30 days since you left us...

We are still grieving. When will the grieving be over? Life is getting harder and harder.... I wish we have a time machine so we could go back to where we were from. I thought that we will be having a good life after we moved to the US. Wish we could stay in china or move to somewhere else....

Tuesday, April 15, 2014

Monday, April 14, 2014

Thursday, April 10, 2014

Life is just weird...

I wish life is easier for our family... Everything just going crazy this year. Wish we could go back!

Wednesday, April 9, 2014

Anger!!!

你的離開傷盡家𥚃每一個人的心。每一天都有anger! 你是一個傻女人。為什麼放棄自己的生命?你知道爸爸,媽媽,哥哥,我,弟弟的心有多痛?你這樣就離開,你有沒有想過我們有多心痛?好像世界末日!我們好想你!

Monday, April 7, 2014

Finall say good bye to you...

I still can't accept that you were gone.
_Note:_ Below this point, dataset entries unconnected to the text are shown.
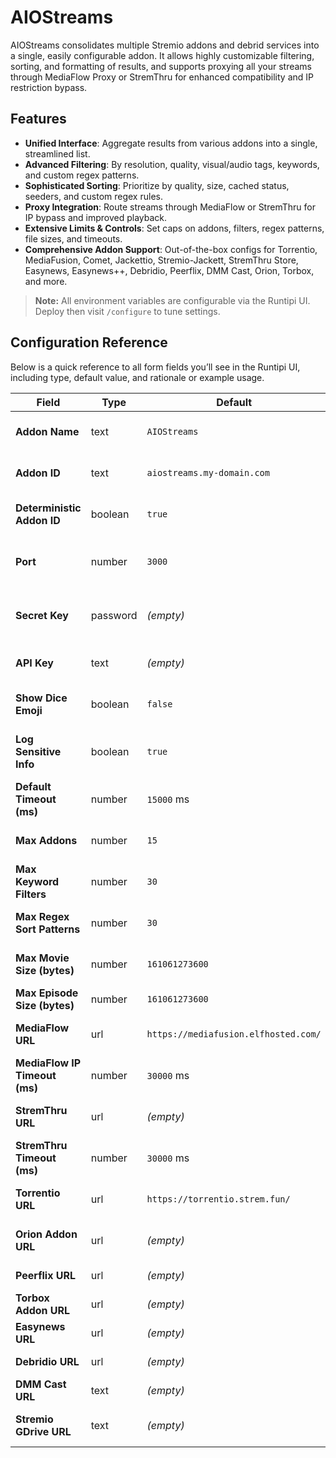 # AIOStreams

AIOStreams consolidates multiple Stremio addons and debrid services into a single, easily configurable addon. It allows highly customizable filtering, sorting, and formatting of results, and supports proxying all your streams through MediaFlow Proxy or StremThru for enhanced compatibility and IP restriction bypass.

## Features

- **Unified Interface**: Aggregate results from various addons into a single, streamlined list.
- **Advanced Filtering**: By resolution, quality, visual/audio tags, keywords, and custom regex patterns.
- **Sophisticated Sorting**: Prioritize by quality, size, cached status, seeders, and custom regex rules.
- **Proxy Integration**: Route streams through MediaFlow or StremThru for IP bypass and improved playback.
- **Extensive Limits & Controls**: Set caps on addons, filters, regex patterns, file sizes, and timeouts.
- **Comprehensive Addon Support**: Out-of-the-box configs for Torrentio, MediaFusion, Comet, Jackettio, Stremio-Jackett, StremThru Store, Easynews, Easynews++, Debridio, Peerflix, DMM Cast, Orion, Torbox, and more.

> **Note:** All environment variables are configurable via the Runtipi UI. Deploy then visit `/configure` to tune settings.

## Configuration Reference

Below is a quick reference to all form fields you’ll see in the Runtipi UI, including type, default value, and rationale or example usage.

| Field                       | Type     | Default          | Rationale / Example                                      |
| --------------------------- | -------- | ---------------- | -------------------------------------------------------- |
| **Addon Name**              | text     | `AIOStreams`     | Friendly label; change if you host multiple instances.  |
| **Addon ID**                | text     | `aiostreams.my-domain.com` | Unique DNS-style identifier; must be globally unique.    |
| **Deterministic Addon ID**  | boolean  | `true`           | Ensures predictable IDs across restarts/installations.   |
| **Port**                    | number   | `3000`           | Port where the service listens; matches container port. |
| **Secret Key**              | password | *(empty)*        | 64-hex string for encryption; auto-generated if left blank.  |
| **API Key**                 | text     | *(empty)*        | Required for regex filters; leave empty for none.       |
| **Show Dice Emoji**         | boolean  | `false`          | Toggle 🎲 icon in results; off by default.               |
| **Log Sensitive Info**      | boolean  | `true`           | Logs API keys/credentials for debugging; can be toggled off. |
| **Default Timeout (ms)**    | number   | `15000` ms       | HTTP/request timeout; adjust if upstream is slow.        |
| **Max Addons**              | number   | `15`             | Limit number of upstream addons to prevent overload.     |
| **Max Keyword Filters**     | number   | `30`             | Limit keyword filters for performance.                   |
| **Max Regex Sort Patterns** | number   | `30`             | Limit regex sort patterns to control complexity.         |
| **Max Movie Size (bytes)**  | number   | `161061273600`   | Movie size cap (150 GiB); adjust if you have larger files. |
| **Max Episode Size (bytes)**| number   | `161061273600`   | Episode size cap; adjust as needed.                      |
| **MediaFlow URL**           | url      | `https://mediafusion.elfhosted.com/` | Default proxy for streams; override if you self-host. |
| **MediaFlow IP Timeout (ms)**| number  | `30000` ms       | Timeout fetching IP from MediaFlow; increase if needed.  |
| **StremThru URL**           | url      | *(empty)*        | Optional proxy; provide URL to enable.                   |
| **StremThru Timeout (ms)**  | number   | `30000` ms       | Request timeout for StremThru; same as MediaFlow.        |
| **Torrentio URL**           | url      | `https://torrentio.strem.fun/` | Built-in torrent source; change if forked.         |
| **Orion Addon URL**         | url      | *(empty)*        | Provide a custom Orion addon endpoint if used.           |
| **Peerflix URL**            | url      | *(empty)*        | Provide if you use Peerflix addon.                       |
| **Torbox Addon URL**        | url      | *(empty)*        | Provide if you use Torbox addon.                         |
| **Easynews URL**            | url      | *(empty)*        | Provide if you use Easynews addon.                       |
| **Debridio URL**            | url      | *(empty)*        | Provide if you use Debridio addon.                       |
| **DMM Cast URL**            | text     | *(empty)*        | Provide if you use DMM Cast addon.                       |
| **Stremio GDrive URL**      | text     | *(empty)*        | Provide if you use Stremio GDrive addon.                 |

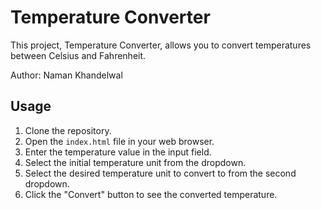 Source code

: # Temperature Converter

This project, Temperature Converter, allows you to convert temperatures between Celsius and Fahrenheit. 

Author: Naman Khandelwal

## Usage

1. Clone the repository.
2. Open the `index.html` file in your web browser.
3. Enter the temperature value in the input field.
4. Select the initial temperature unit from the dropdown.
5. Select the desired temperature unit to convert to from the second dropdown.
6. Click the "Convert" button to see the converted temperature.
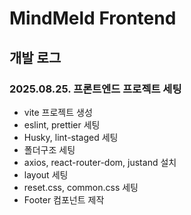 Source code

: # MindMeld Frontend

## 개발 로그

### 2025.08.25. 프론트엔드 프로젝트 세팅

- vite 프로젝트 생성
- eslint, prettier 세팅
- Husky, lint-staged 세팅
- 폴더구조 세팅
- axios, react-router-dom, justand 설치
- layout 세팅
- reset.css, common.css 세팅
- Footer 컴포넌트 제작
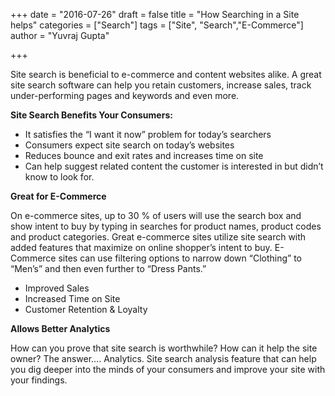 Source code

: +++
date = "2016-07-26"
draft = false
title = "How Searching in a Site helps"
categories = ["Search"]
tags = ["Site", "Search","E-Commerce"]
author = "Yuvraj Gupta"

+++

Site search is beneficial to e-commerce and content websites alike. A great site search     software can help you retain customers, increase sales, track under-performing pages and keywords and even more.

**Site Search Benefits Your Consumers:**

* It satisfies the “I want it now” problem for today’s searchers
* Consumers expect site search on today’s websites
* Reduces bounce and exit rates and increases time on site
* Can help suggest related content the customer is interested in but didn’t know to look for.

**Great for E-Commerce**

On e-commerce sites, up to 30 % of users will use the search box and show intent to buy by typing in searches for product names, product codes and product categories. Great e-commerce sites utilize site search with added features that maximize on online shopper’s intent to buy. E-Commerce sites can use filtering options to narrow down “Clothing” to “Men’s” and then even further to “Dress Pants.”

* Improved Sales
* Increased Time on Site
* Customer Retention & Loyalty

**Allows Better Analytics**

How can you prove that site search is worthwhile? How can it help the site owner? The answer…. Analytics. Site search analysis feature that can help you dig deeper into the minds of your consumers and improve your site with your findings.

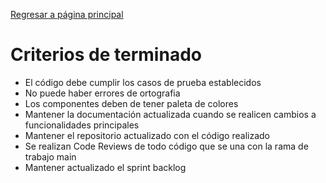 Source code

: [Regresar a página principal](https://github.com/Apantli/.github/blob/main/profile/README.md)

# Criterios de terminado
- El código debe cumplir los casos de prueba establecidos
- No puede haber errores de ortografia
- Los componentes deben de tener paleta de colores
- Mantener la documentación actualizada cuando se realicen cambios a funcionalidades principales
- Mantener el repositorio actualizado con el código realizado
- Se realizan Code Reviews de todo código que se una con la rama de trabajo main
- Mantener actualizado el sprint backlog
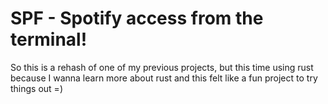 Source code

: # SPF - Spotify access from the terminal!

So this is a rehash of one of my previous projects, but this time using rust
because I wanna learn more about rust and this felt like a fun project to try
things out =)
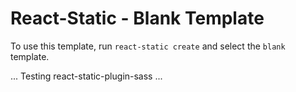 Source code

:# React-Static - Blank Template

To use this template, run `react-static create` and select the `blank` template.

... Testing react-static-plugin-sass ...
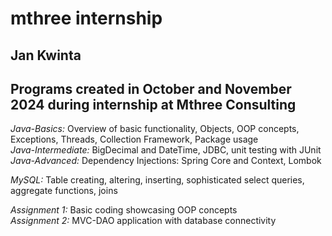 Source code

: mthree internship
==========
Jan Kwinta
----------
Programs created in October and November 2024 during internship at Mthree Consulting
----------
*Java-Basics:* Overview of basic functionality, Objects, OOP concepts, Exceptions, Threads, Collection Framework, Package usage  
*Java-Intermediate:* BigDecimal and DateTime, JDBC, unit testing with JUnit  
*Java-Advanced:* Dependency Injections: Spring Core and Context, Lombok  
  
*MySQL:* Table creating, altering, inserting, sophisticated select queries, aggregate functions, joins
  
*Assignment 1:* Basic coding showcasing OOP concepts  
*Assignment 2:* MVC-DAO application with database connectivity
I miss you and your voice. Life is a bitch.... Why take away good people's life?

Sunday, April 6, 2014

明天就真的要跟你說再見了....

明天就真的要跟你說再見了。永遠也不會看到你!你知道嗎?我們的心還在痛。從來沒想過這種事情會發生在我們身上。好像dream一樣。我們是不要拍戲?如果是拍戲就好。為什麼是真的?我們不要。。。

Saturday, April 5, 2014

Life is a bitch...,

Why why why? Why it has to be my favorite sis? Younger aunt told grandma about sister and she cried non stop. It's the most painful week in my life. Sister treat eveyone so nice, she's the greatest granddaughter to grandma. She hurts a lot beside us...

Friday, April 4, 2014

Day 5 since you left...

We went to see you this afternoon, we can't stop our tears after seeing you. No matter what, you always look pretty to us. We miss you so much! Just 2 more days, we will never see you again.....

Thursday, April 3, 2014

4th days since you left....

We can't cry today because 4th uncle told us not to. It's been the day 4 since you left. You are making us doing a lot of works and decisions. I've never make my decision ever before because you were the one making it for us. Now that you gone, we are doing it. I wish you were never gone and stay with us. I know did you a lot for us already. It's our turn to make our decision now. We will grow up and be good sister and brothers helping parents.

Tuesday, April 1, 2014

Miss u!

你走了第二天,我們天天哭。你是一個大白痴!我們吃不了,睡不了,心好像冰一樣,好泠好痛。為什麼這樣對我們?我們不是愛對方嗎?如果你可以愛我們多一點,這樣的事情就可以不會發生。你走了之後我才發現家裡好悶。 我們需要你的EE or or。好想你!